Have you fallen into anything good lately? How would you feel about having a multi-unit property? Can this count for a month of wealth building on my Health and Wealth challenge?

Written By
Sydney White is a Texas-born stay at home mom who enjoys spending time with her family, bargain hunting and, of course, writing. She is currently the editor-in-chief of


  1. Congrats! It sounds like this could be a really profitable investment for you. Once you get the rents more at “market” rate I’m sure the semi-passive cash flow will be great, too. I would love to buy a duplex or fourplex down the road and I think it’s a really efficient way to own real estate. Kind of like an apartment building on a smaller scale.

    1. I think with this amount of units, it isn’t overwhelming. If there were 20 or 30 or 100, even with property management, that would probably keep me up at night.

  2. Great story…love the ways these opportunities present themselves. Sounds like this was a great deal and you had a lot of leverage considering this house had been on the market for so long. It’s amazing what you can get when people are tired and desperate.

    1. If I have learned anything in real estate, it’s to make an offer. All they can do is refuse. My realtor was pretty sure they would not decline since they were very anxious for an offer, and I’m glad we played it the way we did.

    1. It is currently in 4 units. Three of which are rented. The commercial unit is vacant at the moment. We will most likely do some minor thing that need to be done and keep it the same. At some point, I’d like to fix the main house up a bit more and make it a single family rental. We’ll just have to see how much we are in for repairs in the beginning.

  3. I have wanted to get into the real estate investing game, but damn. We wouldn’t be able to find a fourplex at that price. Not even in an decent condition would something come into this area less than $350,000! That is awesome Kim. I guess you are glad you tripped and fell. A little blood just might have thrown you a little profit!

    1. I am so glad that the Jiffy Lube was backed up, and that I am impatient, and that I tripped and fell. I drive past this place all the time, but never really paid attention and it wasn’t in the price range I usually search on MLS. I don’t know if I would have found it any other way.

  4. Very cool!

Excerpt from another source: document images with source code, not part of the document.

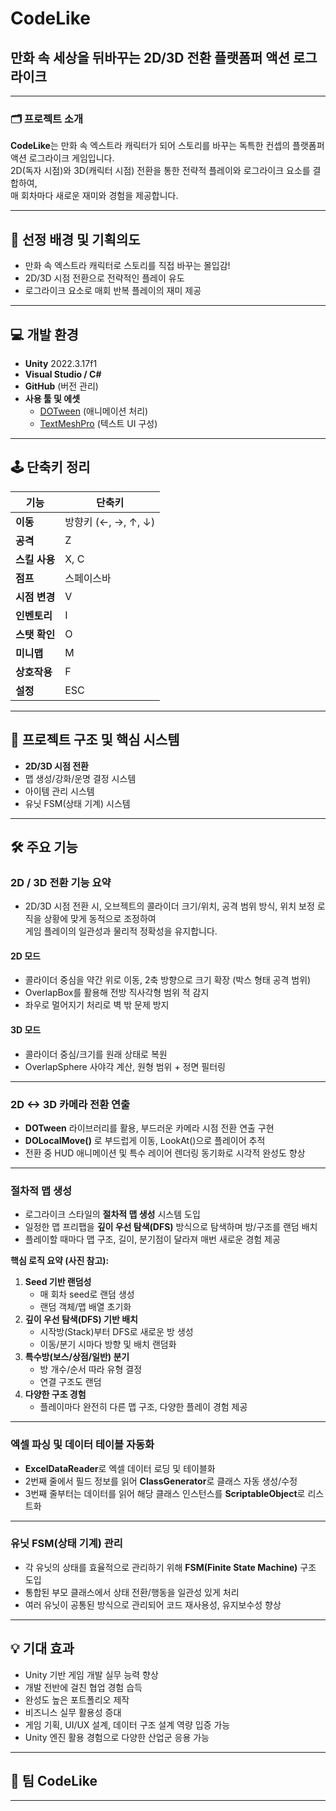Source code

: # CodeLike  
## 만화 속 세상을 뒤바꾸는 2D/3D 전환 플랫폼퍼 액션 로그라이크

---

### 🗂️ 프로젝트 소개

**CodeLike**는 만화 속 엑스트라 캐릭터가 되어 스토리를 바꾸는 독특한 컨셉의 플랫폼퍼 액션 로그라이크 게임입니다.  
2D(독자 시점)와 3D(캐릭터 시점) 전환을 통한 전략적 플레이와 로그라이크 요소를 결합하여,  
매 회차마다 새로운 재미와 경험을 제공합니다.

---

## 🎯 선정 배경 및 기획의도

- 만화 속 엑스트라 캐릭터로 스토리를 직접 바꾸는 몰입감!
- 2D/3D 시점 전환으로 전략적인 플레이 유도
- 로그라이크 요소로 매회 반복 플레이의 재미 제공

---

## 💻 개발 환경

- **Unity** 2022.3.17f1
- **Visual Studio / C#**
- **GitHub** (버전 관리)
- **사용 툴 및 에셋**
  - [DOTween](http://dotween.demigiant.com/) (애니메이션 처리)
  - [TextMeshPro](https://docs.unity3d.com/Packages/com.unity.textmeshpro@4.0/manual/index.html) (텍스트 UI 구성)

---

## 🕹️ 단축키 정리

| 기능         | 단축키                 |
|------------|---------------------|
| **이동**     | 방향키 (←, →, ↑, ↓)   |
| **공격**     | Z                   |
| **스킬 사용** | X, C                |
| **점프**     | 스페이스바           |
| **시점 변경** | V                  |
| **인벤토리** | I                   |
| **스탯 확인** | O                   |
| **미니맵**   | M                   |
| **상호작용** | F                   |
| **설정**     | ESC                 |

---

## 📁 프로젝트 구조 및 핵심 시스템

- **2D/3D 시점 전환**
- 맵 생성/강화/운명 결정 시스템
- 아이템 관리 시스템
- 유닛 FSM(상태 기계) 시스템

---

## 🛠️ 주요 기능

### 2D / 3D 전환 기능 요약

- 2D/3D 시점 전환 시, 오브젝트의 콜라이더 크기/위치, 공격 범위 방식, 위치 보정 로직을 상황에 맞게 동적으로 조정하여  
  게임 플레이의 일관성과 물리적 정확성을 유지합니다.

#### 2D 모드
- 콜라이더 중심을 약간 위로 이동, 2축 방향으로 크기 확장 (박스 형태 공격 범위)
- OverlapBox를 활용해 전방 직사각형 범위 적 감지
- 좌우로 멀어지기 처리로 벽 밖 문제 방지

#### 3D 모드
- 콜라이더 중심/크기를 원래 상태로 복원
- OverlapSphere 사야각 계산, 원형 범위 + 정면 필터링
  
---

### 2D <-> 3D 카메라 전환 연출

- **DOTween** 라이브러리를 활용, 부드러운 카메라 시점 전환 연출 구현
- **DOLocalMove()** 로 부드럽게 이동, LookAt()으로 플레이어 추적
- 전환 중 HUD 애니메이션 및 특수 레이어 렌더링 동기화로 시각적 완성도 향상

---

### 절차적 맵 생성

- 로그라이크 스타일의 **절차적 맵 생성** 시스템 도입  
- 일정한 맵 프리팹을 **깊이 우선 탐색(DFS)** 방식으로 탐색하며 방/구조를 랜덤 배치  
- 플레이할 때마다 맵 구조, 길이, 분기점이 달라져 매번 새로운 경험 제공

**핵심 로직 요약 (사진 참고):**
1. **Seed 기반 랜덤성**
    - 매 회차 seed로 랜덤 생성
    - 랜덤 객체/맵 배열 초기화
2. **깊이 우선 탐색(DFS) 기반 배치**
    - 시작방(Stack)부터 DFS로 새로운 방 생성
    - 이동/분기 시마다 방향 및 배치 랜덤화
3. **특수방(보스/상점/일반) 분기**
    - 방 개수/순서 따라 유형 결정
    - 연결 구조도 랜덤
4. **다양한 구조 경험**
    - 플레이마다 완전히 다른 맵 구조, 다양한 플레이 경험 제공

---

### 엑셀 파싱 및 데이터 테이블 자동화

- **ExcelDataReader**로 엑셀 데이터 로딩 및 테이블화
- 2번째 줄에서 필드 정보를 읽어 **ClassGenerator**로 클래스 자동 생성/수정
- 3번째 줄부터는 데이터를 읽어 해당 클래스 인스턴스를 **ScriptableObject**로 리스트화

---

### 유닛 FSM(상태 기계) 관리

- 각 유닛의 상태를 효율적으로 관리하기 위해 **FSM(Finite State Machine)** 구조 도입
- 통합된 부모 클래스에서 상태 전환/행동을 일관성 있게 처리
- 여러 유닛이 공통된 방식으로 관리되어 코드 재사용성, 유지보수성 향상

---

## 💡 기대 효과

- Unity 기반 게임 개발 실무 능력 향상
- 개발 전반에 걸친 협업 경험 습득
- 완성도 높은 포트폴리오 제작
- 비즈니스 실무 활용성 증대
- 게임 기획, UI/UX 설계, 데이터 구조 설계 역량 입증 가능
- Unity 엔진 활용 경험으로 다양한 산업군 응용 가능

---

## 🙌 팀 CodeLike

---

I admit the idea of a four-plex piques my interest – especially at that price point. My question though, is what are you going to do with the current tenants paying super low rents? I’m not really sure the proper way to handle that situation

    1. The current owner has pretty much told them they will have 30 days when the place sells. We will keep them on if they are willing to apply as new applicants, be screened, and sign a lease with our new rental prices. If they don’t leave before closing and don’t agree to new terms, legally, we will have to give them a 30 day notice once we take ownership.

  5. Congrats Kim! That is so exciting. It looks like a very nice property 🙂 I’m anxious to read more about your rentals as I’ve thought about the possibility of becoming a landlord in the (far away) future. Thanks for sharing your experiences!

    1. I will post good, bad, and ugly. I want people to see the pros and cons. Right now, it seems super stressful and more work than I want but hopefully in a year, it will be a sweet thing.

  6. Congrats for finding a diamond in the rough so to speak! I’m looking forward to the next update. My DH would love for us to become property investment owners. I am not against it but I am a bit more cautious about it.

    1. I am no expert, but if you can master being ready to pull the trigger with being patient in finding the right place, it usually works out in my experience.

    1. We will give them the option of staying at market rents, but they will have to be screened as new tenants and sign a 12 mos lease. It would be easy if some or all stay, but I suspect they will move on.

    1. Real estate is such a good buy here. It might not ever appreciate like something in San Francisco or New York, but average people can afford to buy and hold for a good profit in the interim and in the long term.